GPU 5 times slower then CPU

I want to test pytroch on my GPU, but I am doing something very wrong as it takes 5 times longer then CPU. Actually even if
device = “cpu”
the “.to(device)” commands slow it down from 9 seconds to 12. On GPU it takes 50 seconds.
There might be a problem with my installation, but I do have Cuda installed and torch.cuda.is_available() returns True.

Below are the most important code snippets, it is hard to provide a short working example.
I think it there is something wrong with my net definition.

class Net(nn.Module):
    def __init__(self, d=1):
        super(Net, self).__init__()
        self.fc1 = nn.Linear(d, internal_neurons).to(device)  # TODO: THIS
        self.fc3 = nn.Linear(internal_neurons, 1).to(device)

        self.fc = []

        for k in range(hidden_layer_count):
            self.fc.append(nn.Linear(internal_neurons, internal_neurons).to(device))

    def forward(self, y):
        y = activation1(self.fc1(y))

        for k in range(hidden_layer_count):
            y = activation1(self.fc[k](y))

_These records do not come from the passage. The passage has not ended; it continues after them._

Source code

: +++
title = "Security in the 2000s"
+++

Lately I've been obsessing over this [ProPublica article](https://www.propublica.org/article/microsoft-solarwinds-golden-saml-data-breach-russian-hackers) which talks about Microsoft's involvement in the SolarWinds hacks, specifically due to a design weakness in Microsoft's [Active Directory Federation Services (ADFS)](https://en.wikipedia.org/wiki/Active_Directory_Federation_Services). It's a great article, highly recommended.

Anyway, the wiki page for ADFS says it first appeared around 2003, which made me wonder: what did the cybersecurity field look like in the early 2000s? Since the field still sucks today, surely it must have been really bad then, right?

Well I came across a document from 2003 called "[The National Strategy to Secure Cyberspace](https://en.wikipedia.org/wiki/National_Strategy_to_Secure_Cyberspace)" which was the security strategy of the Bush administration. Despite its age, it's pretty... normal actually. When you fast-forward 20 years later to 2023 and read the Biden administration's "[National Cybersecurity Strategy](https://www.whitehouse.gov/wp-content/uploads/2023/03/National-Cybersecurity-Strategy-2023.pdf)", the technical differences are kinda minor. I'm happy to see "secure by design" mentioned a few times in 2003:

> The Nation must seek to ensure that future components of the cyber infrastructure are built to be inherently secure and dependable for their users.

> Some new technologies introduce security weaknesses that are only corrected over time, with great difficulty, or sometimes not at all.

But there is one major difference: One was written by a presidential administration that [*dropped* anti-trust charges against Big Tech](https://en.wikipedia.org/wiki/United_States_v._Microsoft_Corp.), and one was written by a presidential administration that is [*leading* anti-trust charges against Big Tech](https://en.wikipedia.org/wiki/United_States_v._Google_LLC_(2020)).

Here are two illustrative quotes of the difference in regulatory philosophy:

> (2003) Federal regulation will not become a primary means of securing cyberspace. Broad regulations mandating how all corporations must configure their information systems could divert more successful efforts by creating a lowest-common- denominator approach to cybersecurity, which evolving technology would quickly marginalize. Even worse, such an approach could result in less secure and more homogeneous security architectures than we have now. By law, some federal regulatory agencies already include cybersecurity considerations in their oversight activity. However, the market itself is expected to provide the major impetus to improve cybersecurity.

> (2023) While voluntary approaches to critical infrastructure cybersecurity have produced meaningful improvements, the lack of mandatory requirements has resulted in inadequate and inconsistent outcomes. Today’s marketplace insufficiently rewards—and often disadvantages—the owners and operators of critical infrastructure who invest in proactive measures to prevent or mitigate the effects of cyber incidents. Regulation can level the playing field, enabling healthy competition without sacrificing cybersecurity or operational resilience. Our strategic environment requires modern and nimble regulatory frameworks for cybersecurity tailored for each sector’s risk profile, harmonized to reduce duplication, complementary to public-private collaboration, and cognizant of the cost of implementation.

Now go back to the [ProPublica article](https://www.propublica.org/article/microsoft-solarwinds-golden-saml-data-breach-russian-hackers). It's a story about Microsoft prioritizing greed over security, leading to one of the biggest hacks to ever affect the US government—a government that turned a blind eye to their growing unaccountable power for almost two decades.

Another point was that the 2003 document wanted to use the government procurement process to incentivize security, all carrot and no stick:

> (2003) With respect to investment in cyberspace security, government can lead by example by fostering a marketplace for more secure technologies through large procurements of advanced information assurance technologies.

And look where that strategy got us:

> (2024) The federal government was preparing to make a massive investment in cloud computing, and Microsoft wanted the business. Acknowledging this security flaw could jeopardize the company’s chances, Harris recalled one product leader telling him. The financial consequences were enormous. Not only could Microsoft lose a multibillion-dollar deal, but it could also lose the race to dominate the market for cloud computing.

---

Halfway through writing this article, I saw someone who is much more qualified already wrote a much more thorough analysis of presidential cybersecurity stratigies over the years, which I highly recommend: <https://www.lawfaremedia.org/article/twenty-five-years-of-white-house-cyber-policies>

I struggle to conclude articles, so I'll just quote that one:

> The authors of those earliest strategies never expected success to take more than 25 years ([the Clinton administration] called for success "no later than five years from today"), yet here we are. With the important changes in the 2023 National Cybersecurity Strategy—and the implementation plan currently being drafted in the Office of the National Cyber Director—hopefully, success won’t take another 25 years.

        y = activation2(self.fc3(y))
        return y

net = Net()
net.to(device)


def train():
    last_epoch = 10e10
    net.train()
    losses = []
    for epoch in range(1, epochs):
        x_train = Variable(torch.from_numpy(x_values)).float()
        y_train = np.zeros_like(x_train)

        llist = []

        for k in range(x_train.shape[0]):
            h = x_train[k] * torch.ones(1)
            y_train[k] = target_function.f(x_train[k])
            h = h.to(device)  # TODO: This
            llist.append(loss_func(net(h), y_train[k]))

        loss = sum(llist)
        losses.append(loss.item())
        opt.zero_grad()
        loss.backward()
        opt.step()

I’m not sure what exactly you’ve profiled and how the model is created, but based on the currently posted model architecture it seems that the actual workload is small.
In that case, you might see the overhead of the kernel launches etc. and the GPU might not be able to provide a speedup compared to the CPU run.
This would be especially visible if you have a lot of small kernels (e.g. a lot of linear layers each with a tiny workload).

CUDA graphs which is an upcoming feature, could reduce this overhead as a single launch would be triggered.

Thanks for the answer I forgot to mention I use 50-150 hidden neurons and 1-3 layers. The test I posted the numbers for was with the maximum of those numbers.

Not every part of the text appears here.